Wildfires in the western US increasingly threaten infrastructure, air quality, and public health. Prescribed (“Rx”) fire is often proposed to mitigate future wildfires, but treatments remain limited, and few studies quantify their effectiveness on recent major wildfires. We investigate the effects of Rx fire treatments on subsequent burn severity across western US ecoregions and particulate matter (PM2.5) emissions in California.

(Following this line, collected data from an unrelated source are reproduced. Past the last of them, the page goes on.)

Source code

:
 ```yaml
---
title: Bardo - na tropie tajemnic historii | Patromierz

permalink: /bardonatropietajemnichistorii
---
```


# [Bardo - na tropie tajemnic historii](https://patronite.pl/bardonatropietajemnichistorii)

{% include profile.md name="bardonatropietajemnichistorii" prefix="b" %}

Using high-resolution (30-m) satellite imagery, land management records, and fire emissions data, we employ a quasi-experimental design to compare Rx fire-treated areas with adjacent untreated areas to estimate the impacts of recent Rx fires (Fall 2018–Spring 2020) on the extreme 2020 wildfire season. We find that within 2020 wildfire burn areas where Rx fires were used prior to 2020, burn severity changed by −16% (p < 0.001) and smoke PM2.5 emissions changed by −101 kg per acre (p < 0.1). Rx fires in the wildland-urban interface (“WUI”) were less effective in reducing burn severity and smoke PM2.5 emissions than those outside the WUI. Overall, Rx fires led to a net reduction of −14% in PM2.5 emissions, including those from the Rx fires themselves. The proposed policy of treating one million acres annually in California could reduce smoke emissions by 655,000 tons over the next 5 years, equivalent to 52% of the emissions from 2020 wildfires. Our analysis provides comprehensive estimates of the net benefits of Rx fire on subsequent burn severity and smoke PM2.5 emissions in the western US, an empirical basis for evaluating proposed Rx fire expansions, and valuable constraints for future modeling.